Regierung will Lohnsteuerklassen 3 und 5 abschaffen – was bedeutet das für Ehepaare?

Von Christoph Eberle · 24. Februar 2024 um 19:18

Die Bundesregierung will die Lohnsteuerklassen 3 und 5 schon bald abschaffen. Bei Ehepaaren würden dann künftig beide Partner die Lohnsteuerklasse 4 bekommen. Welche Auswirkungen hätte das?

Ein Sprecher des Bundesfinanzministeriums bestätigt auf Nachfrage der Mediengruppe Bayern entsprechende Pläne, über die unter anderem die Bild-Zeitung berichtet hatte. Die Steuerklassen 3 und 5 sollen dabei – wie bereits im Koalitionsvertrag gefordert – in das Faktorverfahren der Steuerklasse 4 überführt werden.

Die Möglichkeit der Zusammenveranlagung, das im Jahr 2023 heiß diskutierte Ehegatten-Splitting, bleibt erhalten. Die Steuerklassenkombination 4/4 soll – wie auch bisher – der Grundfall für Ehegatten und eingetragene Lebenspartnerschaften bleiben.
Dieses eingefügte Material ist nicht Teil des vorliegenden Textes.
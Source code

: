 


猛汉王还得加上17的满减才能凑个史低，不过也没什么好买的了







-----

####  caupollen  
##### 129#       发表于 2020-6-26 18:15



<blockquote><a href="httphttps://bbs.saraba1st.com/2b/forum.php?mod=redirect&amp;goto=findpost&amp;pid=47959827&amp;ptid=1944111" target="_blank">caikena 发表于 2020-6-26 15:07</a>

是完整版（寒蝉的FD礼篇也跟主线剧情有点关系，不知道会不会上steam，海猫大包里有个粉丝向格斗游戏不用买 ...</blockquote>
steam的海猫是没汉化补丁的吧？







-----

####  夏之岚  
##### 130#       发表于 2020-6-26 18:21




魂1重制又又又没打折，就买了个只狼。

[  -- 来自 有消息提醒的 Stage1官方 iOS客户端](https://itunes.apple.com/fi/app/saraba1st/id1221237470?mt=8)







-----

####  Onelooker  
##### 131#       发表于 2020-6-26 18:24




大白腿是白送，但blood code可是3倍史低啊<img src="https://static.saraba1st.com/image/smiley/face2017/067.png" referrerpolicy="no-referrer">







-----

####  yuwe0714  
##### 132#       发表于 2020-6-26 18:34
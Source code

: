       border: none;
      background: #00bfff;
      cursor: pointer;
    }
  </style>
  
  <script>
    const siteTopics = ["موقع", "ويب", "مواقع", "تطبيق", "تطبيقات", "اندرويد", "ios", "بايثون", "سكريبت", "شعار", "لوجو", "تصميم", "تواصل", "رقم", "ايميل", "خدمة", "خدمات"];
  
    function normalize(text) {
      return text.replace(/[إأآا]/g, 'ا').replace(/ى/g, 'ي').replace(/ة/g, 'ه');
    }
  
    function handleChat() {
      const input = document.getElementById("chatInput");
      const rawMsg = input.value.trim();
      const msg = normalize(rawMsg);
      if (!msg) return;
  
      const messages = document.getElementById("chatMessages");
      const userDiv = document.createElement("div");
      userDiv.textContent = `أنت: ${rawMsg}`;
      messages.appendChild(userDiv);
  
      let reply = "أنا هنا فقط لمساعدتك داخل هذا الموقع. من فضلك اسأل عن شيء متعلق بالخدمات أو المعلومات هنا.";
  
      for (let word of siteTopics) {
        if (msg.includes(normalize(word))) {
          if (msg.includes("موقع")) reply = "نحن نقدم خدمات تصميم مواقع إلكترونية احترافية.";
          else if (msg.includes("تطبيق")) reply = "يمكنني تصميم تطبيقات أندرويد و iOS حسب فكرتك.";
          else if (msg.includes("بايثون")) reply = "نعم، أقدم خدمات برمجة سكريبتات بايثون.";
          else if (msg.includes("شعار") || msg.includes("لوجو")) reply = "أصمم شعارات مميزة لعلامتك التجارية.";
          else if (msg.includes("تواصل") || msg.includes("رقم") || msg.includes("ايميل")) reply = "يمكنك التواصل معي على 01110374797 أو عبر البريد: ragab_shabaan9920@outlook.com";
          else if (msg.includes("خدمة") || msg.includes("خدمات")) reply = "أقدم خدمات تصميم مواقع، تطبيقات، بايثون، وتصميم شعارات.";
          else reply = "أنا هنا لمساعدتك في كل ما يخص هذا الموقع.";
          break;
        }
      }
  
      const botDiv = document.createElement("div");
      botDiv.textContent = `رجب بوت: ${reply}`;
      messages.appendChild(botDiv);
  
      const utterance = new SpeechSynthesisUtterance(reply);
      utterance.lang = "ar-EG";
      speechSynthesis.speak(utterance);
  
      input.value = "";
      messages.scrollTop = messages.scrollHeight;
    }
Warum ist diese Änderung geplant?

Was ist das Ziel der Reform? Nach Angaben des Bundesfinanzministeriums soll „die steuermindernde Wirkung des Splitting-Verfahrens bereits beim monatlichen Lohnsteuerabzug für den eigenen Arbeitslohn berücksichtigt werden“.

„Die höhere Besteuerung in der Steuerklasse 5 kann damit vermieden werden. Dadurch wird insgesamt eine gerechtere Verteilung der Lohnsteuerbelastung entsprechend des jeweils bezogenen Arbeitslohns erreicht“, so ein Sprecher des Finanzministeriums.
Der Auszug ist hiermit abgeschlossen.